── Records to process ──

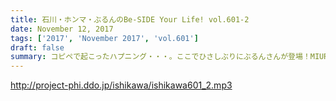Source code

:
 ```yaml
---
title: 石川・ホンマ・ぶるんのBe-SIDE Your Life! vol.601-2
date: November 12, 2017
tags: ['2017', 'November 2017', 'vol.601']
draft: false
summary: コピペで起こったハプニング・・・。ここでひさしぶりにぶるんさんが登場！MIURA
---
```


http://project-phi.ddo.jp/ishikawa/ishikawa601_2.mp3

───

- **Description of the task**
Would you restate all of the data above word for word, omitting the pictures?

- **The completed task**
Source code

:
 ```yaml
---
title: 石川・ホンマ・ぶるんのBe-SIDE Your Life! vol.601-2
date: November 12, 2017
tags: ['2017', 'November 2017', 'vol.601']
draft: false
summary: コピペで起こったハプニング・・・。ここでひさしぶりにぶるんさんが登場！MIURA
---
```


http://project-phi.ddo.jp/ishikawa/ishikawa601_2.mp3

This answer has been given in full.